Wednesday, August 9, 2017

Un-understandables

You can all relax now, I've officially identified the most ridiculous part of being a parent: comforting your precious babies through the voluntary absence of the other parent.

I've probably said this in the past, and I used to see my Dad once per year, for a month in the summer.  I'd miss him fiercely all year, then feel trepidacious leaving the comfort zone of my mom.  I'd love being there, a state away, with my Dad.  I was so grown up.  I did things I'd never do in California, mostly that meant being by myself for stretches of time unheard of in my Mom's care.  I could go anywhere, do anything, plan my day and then do something else. No one was there to say no, or yes.  If I rode my bike allllll the way across town, then there I'd be, with the consequence of now needing to pedal all the way back.  When it was time to load me back onto a California bound plane I would be stressed outright.  We'd be late, my luggage barely being tossed into the plane's belly, the front desk person throwing annoyed looks.  I'd be stressed because if I was late my Mom might decide that this was the last unacceptable flaw to my summer visits and I'd not be allowed to see my Dad again.  I'd be stressed because my Dad's roommates and friends would be standing there in the airport in their river shorts and ripped/no shirts, scraggly and tanned, to say goodbye to me too and I didn't want them to see how sad I was.  How near I was to bawling.  I was so very sad to be leaving my Dad for nearly a year and I hated missing him.  That feeling, it's a very specific one, and it's impact hadn't punched me in the face in long while. 

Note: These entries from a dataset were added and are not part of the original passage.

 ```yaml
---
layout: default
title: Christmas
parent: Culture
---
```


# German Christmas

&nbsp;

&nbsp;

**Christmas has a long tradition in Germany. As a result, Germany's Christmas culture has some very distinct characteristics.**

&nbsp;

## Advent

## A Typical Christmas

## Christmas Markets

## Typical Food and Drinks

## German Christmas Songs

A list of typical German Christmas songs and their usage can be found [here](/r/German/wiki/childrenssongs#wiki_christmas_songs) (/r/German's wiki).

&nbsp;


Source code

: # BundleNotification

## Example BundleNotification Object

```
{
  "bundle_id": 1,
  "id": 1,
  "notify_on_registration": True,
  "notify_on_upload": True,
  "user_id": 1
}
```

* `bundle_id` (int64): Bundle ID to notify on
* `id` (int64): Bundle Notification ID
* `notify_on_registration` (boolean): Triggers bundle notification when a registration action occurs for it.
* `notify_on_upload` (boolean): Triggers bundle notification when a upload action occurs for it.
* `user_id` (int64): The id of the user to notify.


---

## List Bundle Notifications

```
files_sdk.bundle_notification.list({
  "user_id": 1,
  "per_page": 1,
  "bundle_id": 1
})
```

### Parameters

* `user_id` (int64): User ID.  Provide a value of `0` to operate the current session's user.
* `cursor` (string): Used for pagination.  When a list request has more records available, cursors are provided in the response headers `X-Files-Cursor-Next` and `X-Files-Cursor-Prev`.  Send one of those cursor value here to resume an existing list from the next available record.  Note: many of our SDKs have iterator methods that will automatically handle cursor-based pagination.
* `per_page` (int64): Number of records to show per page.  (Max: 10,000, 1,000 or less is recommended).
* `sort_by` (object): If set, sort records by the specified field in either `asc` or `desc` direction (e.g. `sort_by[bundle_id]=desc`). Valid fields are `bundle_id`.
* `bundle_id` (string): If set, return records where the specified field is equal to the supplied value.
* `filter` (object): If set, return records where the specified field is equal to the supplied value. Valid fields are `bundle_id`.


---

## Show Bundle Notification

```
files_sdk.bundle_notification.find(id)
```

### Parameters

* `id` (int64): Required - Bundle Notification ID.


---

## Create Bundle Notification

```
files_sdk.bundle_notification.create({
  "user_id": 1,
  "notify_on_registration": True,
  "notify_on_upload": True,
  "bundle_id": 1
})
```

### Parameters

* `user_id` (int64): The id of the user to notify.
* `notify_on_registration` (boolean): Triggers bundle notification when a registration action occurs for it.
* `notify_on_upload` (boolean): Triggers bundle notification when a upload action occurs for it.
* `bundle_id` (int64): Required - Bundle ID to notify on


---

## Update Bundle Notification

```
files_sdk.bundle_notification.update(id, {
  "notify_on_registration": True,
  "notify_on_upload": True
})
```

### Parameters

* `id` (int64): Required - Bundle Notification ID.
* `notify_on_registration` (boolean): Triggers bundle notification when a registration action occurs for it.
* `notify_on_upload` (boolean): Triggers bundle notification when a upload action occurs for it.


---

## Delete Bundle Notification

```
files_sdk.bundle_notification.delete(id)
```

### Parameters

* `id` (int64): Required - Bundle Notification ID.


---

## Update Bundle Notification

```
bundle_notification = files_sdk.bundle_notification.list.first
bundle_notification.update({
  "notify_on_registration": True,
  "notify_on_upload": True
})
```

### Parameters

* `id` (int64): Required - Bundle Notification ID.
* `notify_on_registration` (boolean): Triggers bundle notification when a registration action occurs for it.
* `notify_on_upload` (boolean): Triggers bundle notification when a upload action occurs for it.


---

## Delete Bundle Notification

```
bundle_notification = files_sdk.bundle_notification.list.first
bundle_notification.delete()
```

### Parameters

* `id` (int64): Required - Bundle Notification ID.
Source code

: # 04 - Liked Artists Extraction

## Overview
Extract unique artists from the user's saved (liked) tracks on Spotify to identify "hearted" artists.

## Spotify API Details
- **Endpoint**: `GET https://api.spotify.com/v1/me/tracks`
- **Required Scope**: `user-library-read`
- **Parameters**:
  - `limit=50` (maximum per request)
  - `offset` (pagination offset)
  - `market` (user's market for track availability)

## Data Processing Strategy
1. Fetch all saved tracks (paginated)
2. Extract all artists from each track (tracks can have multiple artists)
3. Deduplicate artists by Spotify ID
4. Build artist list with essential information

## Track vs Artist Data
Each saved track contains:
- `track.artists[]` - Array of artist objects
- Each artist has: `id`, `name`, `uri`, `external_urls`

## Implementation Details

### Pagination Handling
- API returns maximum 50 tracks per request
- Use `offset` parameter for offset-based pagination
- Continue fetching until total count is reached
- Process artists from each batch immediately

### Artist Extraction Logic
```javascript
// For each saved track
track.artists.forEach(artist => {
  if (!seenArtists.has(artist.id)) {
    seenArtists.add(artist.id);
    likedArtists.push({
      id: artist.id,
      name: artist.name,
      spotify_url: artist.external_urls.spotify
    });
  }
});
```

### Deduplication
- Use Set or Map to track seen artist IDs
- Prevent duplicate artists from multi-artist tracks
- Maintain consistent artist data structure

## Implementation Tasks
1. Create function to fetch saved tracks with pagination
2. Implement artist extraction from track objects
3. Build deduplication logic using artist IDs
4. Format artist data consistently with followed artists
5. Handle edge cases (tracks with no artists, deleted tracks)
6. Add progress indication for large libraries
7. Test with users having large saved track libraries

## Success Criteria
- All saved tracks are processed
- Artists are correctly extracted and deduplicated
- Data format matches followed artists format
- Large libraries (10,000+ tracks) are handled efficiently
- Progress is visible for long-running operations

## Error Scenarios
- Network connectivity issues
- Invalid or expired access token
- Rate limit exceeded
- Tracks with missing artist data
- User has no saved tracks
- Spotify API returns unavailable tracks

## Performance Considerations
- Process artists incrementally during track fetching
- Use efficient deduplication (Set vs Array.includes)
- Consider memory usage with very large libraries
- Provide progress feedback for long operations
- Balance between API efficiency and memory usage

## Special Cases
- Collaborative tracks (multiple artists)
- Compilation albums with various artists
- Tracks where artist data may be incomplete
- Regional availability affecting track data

A year and a half ago this very feeling showed up on my child's face when her Daddy told her he'd be no longer living here.  You should know that this feeling is the worst feeling I had as a kid- complete helplessness.  It is wanting something that is vital to your life force, something that you are incomplete without, and having people you love take it away.  It's incomprehensible.  There is a tight squeeze around my heart- it pumps harder, my throat closes up, painfully and I sweat.  My feet chatter on the ground and I can't stop chewing the insides of my cheeks.  I talk about random things.  Nothing makes me feel better.  Suddenly here it was again, this time on the face I love the most.  I was looking at myself, losing my dad and feeling like this couldn't be so.  Then all of the reasonings and thoughts to make the situation be less devastating pour out of her, because there must be a mistake.  We adults must have overlooked the obvious solution, if we could just let her fix/mend/behave these wrenching consequences away.  I'm not sure I've ever been so angry.  Besides knowing that divorce was not going to be a part of her life, I'd never imagined needing to defend my daughter from this old feeling.  I was in a panic, enraged, desperate to get her past the moment where the world changed.  I later wrapped my whole body around her, having coached her into some measured breathing, still feeling the tremors of a meltdown move through her, and I imagined all the yuck of the world trying to get past my cocoon, trying to stain her loving heart.  In my mind I succeeded in all the right ways, but the worst offender wasn't outside, he was in.  And I have no say in that.

She is having these attacks of reality more often lately.  She lays in bed, holding back scathing accusations at the world about not seeing her Daddy enough, and eventually they spit out of her bright red, crumpled face.  Two or three words at a time I get the story.  I agree with all of it: the unfairness, the un-understandables, the inquiry as to why.  She told me last night that she felt like she was going to explode.  She told me tonight that it felt like, "I cracked my head open again, only my heart feels cracked not my head".  I see it in her eyes and in her defensive body language.  She is in it.  She's there, where I was, and she is feeling so helpless and out of control and longing.  I squeeze her and she wraps her legs in knots around mine.  Maybe if I squeeze her just so, it will wring all of this ick out of her tender heart.  I keep her there until she is asleep.  Heavy.  Twitching.  At peace.